Cultural Checkup: Cinemax’s Strike Back
September 24th, 2011
There are a number of logical parallels between Cinemax’s Strike Back and Starz’s Torchwood: Miracle Day. Not only did they share the same timeslot for a number of weeks this summer, and not only are they both ten-episode “series” which somewhat strangely spin off of a pre-existing franchise, but they’re also both international co-productions in which an American premium cable outlet joined forces with a British broadcaster (Sky1 for Strike Back and the BBC for Torchwood).
However, they’re parallels that most people aren’t making since no one, it seems, has been talking about Strike Back, an action drama being shepherded by a collection of British writers and Frank Spotnitz (best known for his work on The X-Files). Admittedly, this is logical so long as we are speaking comparatively: Torchwood is an established franchise with an extensive fanbase that spawns extensive discussion, whereas Strike Back has fewer generic qualities which would traditionally lend themselves to weekly critical consideration (or even online discussion, in general).
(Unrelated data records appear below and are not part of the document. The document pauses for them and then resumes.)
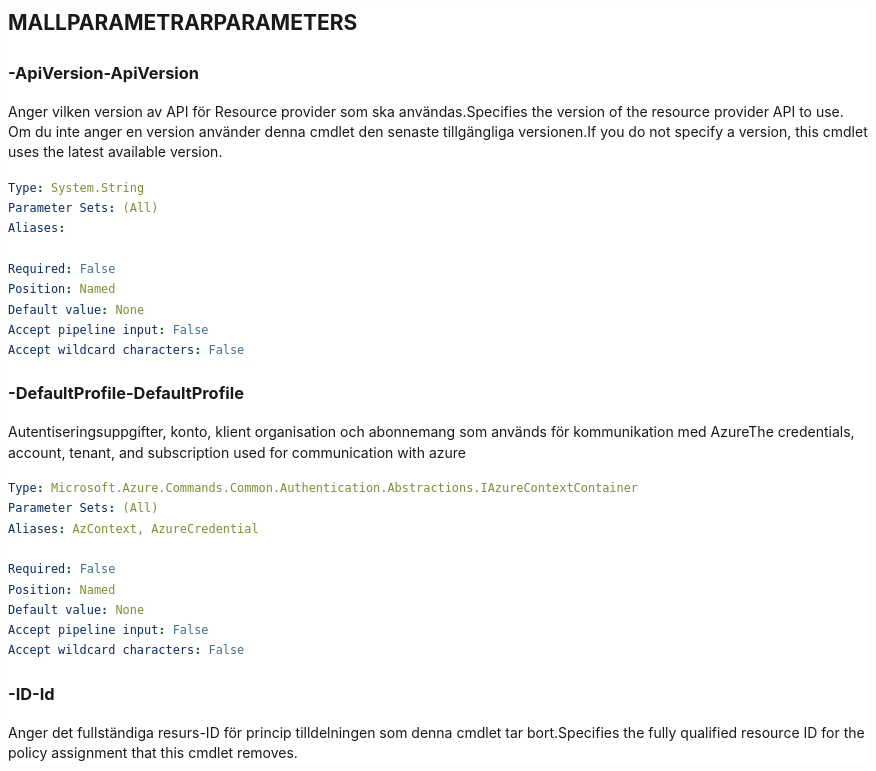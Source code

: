 ## <span data-ttu-id="3f4f7-120">MALLPARAMETRAR</span><span class="sxs-lookup"><span data-stu-id="3f4f7-120">PARAMETERS</span></span>

### <span data-ttu-id="3f4f7-121">-ApiVersion</span><span class="sxs-lookup"><span data-stu-id="3f4f7-121">-ApiVersion</span></span>
<span data-ttu-id="3f4f7-122">Anger vilken version av API för Resource provider som ska användas.</span><span class="sxs-lookup"><span data-stu-id="3f4f7-122">Specifies the version of the resource provider API to use.</span></span>
<span data-ttu-id="3f4f7-123">Om du inte anger en version använder denna cmdlet den senaste tillgängliga versionen.</span><span class="sxs-lookup"><span data-stu-id="3f4f7-123">If you do not specify a version, this cmdlet uses the latest available version.</span></span>

```yaml
Type: System.String
Parameter Sets: (All)
Aliases:

Required: False
Position: Named
Default value: None
Accept pipeline input: False
Accept wildcard characters: False
```

### <span data-ttu-id="3f4f7-124">-DefaultProfile</span><span class="sxs-lookup"><span data-stu-id="3f4f7-124">-DefaultProfile</span></span>
<span data-ttu-id="3f4f7-125">Autentiseringsuppgifter, konto, klient organisation och abonnemang som används för kommunikation med Azure</span><span class="sxs-lookup"><span data-stu-id="3f4f7-125">The credentials, account, tenant, and subscription used for communication with azure</span></span>

```yaml
Type: Microsoft.Azure.Commands.Common.Authentication.Abstractions.IAzureContextContainer
Parameter Sets: (All)
Aliases: AzContext, AzureCredential

Required: False
Position: Named
Default value: None
Accept pipeline input: False
Accept wildcard characters: False
```

### <span data-ttu-id="3f4f7-126">-ID</span><span class="sxs-lookup"><span data-stu-id="3f4f7-126">-Id</span></span>
<span data-ttu-id="3f4f7-127">Anger det fullständiga resurs-ID för princip tilldelningen som denna cmdlet tar bort.</span><span class="sxs-lookup"><span data-stu-id="3f4f7-127">Specifies the fully qualified resource ID for the policy assignment that this cmdlet removes.</span></span>
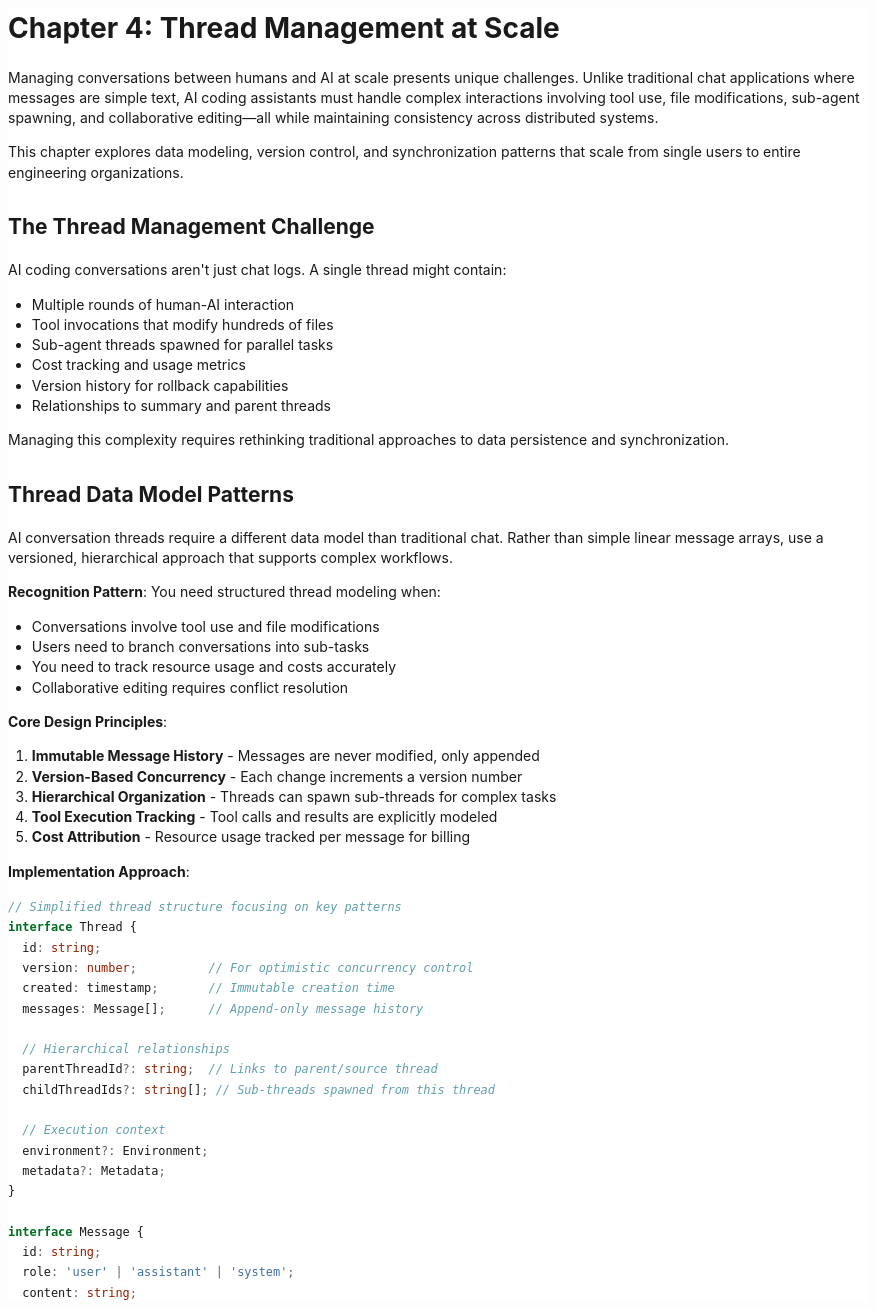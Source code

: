 # Chapter 4: Thread Management at Scale

Managing conversations between humans and AI at scale presents unique challenges. Unlike traditional chat applications where messages are simple text, AI coding assistants must handle complex interactions involving tool use, file modifications, sub-agent spawning, and collaborative editing—all while maintaining consistency across distributed systems.

This chapter explores data modeling, version control, and synchronization patterns that scale from single users to entire engineering organizations.

## The Thread Management Challenge

AI coding conversations aren't just chat logs. A single thread might contain:

- Multiple rounds of human-AI interaction
- Tool invocations that modify hundreds of files
- Sub-agent threads spawned for parallel tasks
- Cost tracking and usage metrics
- Version history for rollback capabilities
- Relationships to summary and parent threads

Managing this complexity requires rethinking traditional approaches to data persistence and synchronization.

## Thread Data Model Patterns

AI conversation threads require a different data model than traditional chat. Rather than simple linear message arrays, use a versioned, hierarchical approach that supports complex workflows.

**Recognition Pattern**: You need structured thread modeling when:
- Conversations involve tool use and file modifications
- Users need to branch conversations into sub-tasks
- You need to track resource usage and costs accurately
- Collaborative editing requires conflict resolution

**Core Design Principles**:

1. **Immutable Message History** - Messages are never modified, only appended
2. **Version-Based Concurrency** - Each change increments a version number
3. **Hierarchical Organization** - Threads can spawn sub-threads for complex tasks
4. **Tool Execution Tracking** - Tool calls and results are explicitly modeled
5. **Cost Attribution** - Resource usage tracked per message for billing

**Implementation Approach**:
```typescript
// Simplified thread structure focusing on key patterns
interface Thread {
  id: string;
  version: number;          // For optimistic concurrency control
  created: timestamp;       // Immutable creation time
  messages: Message[];      // Append-only message history
  
  // Hierarchical relationships
  parentThreadId?: string;  // Links to parent/source thread
  childThreadIds?: string[]; // Sub-threads spawned from this thread
  
  // Execution context
  environment?: Environment;
  metadata?: Metadata;
}

interface Message {
  id: string;
  role: 'user' | 'assistant' | 'system';
  content: string;
```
That being said, though, it’s quite likely that there are a large number of critics who have been silently keeping up with Strike Back; indeed, every time I tweet about the show I get a couple of replies from people who started to realize they really liked the show at about the same time as the run-up to the fall premiere season kicked in and their time disappeared. It’s the time of year when catching up on a show is a daunting task, a time of year where it’s easier to erase something from your memory (or your DVR’s memory, at least) than wading in for a closer look.
However, since I’ve been able to lie low (relatively speaking) during premiere week, I’m in a position where I can talk a bit about how a show that goes out of its way to create opportunities for softcore pornography managed to stealthily become one of the most enjoyable drama series of the summer by developing an intelligent mix of episodic and serialized storytelling that Russell T. Davies might want to study a bit more closely for next time around.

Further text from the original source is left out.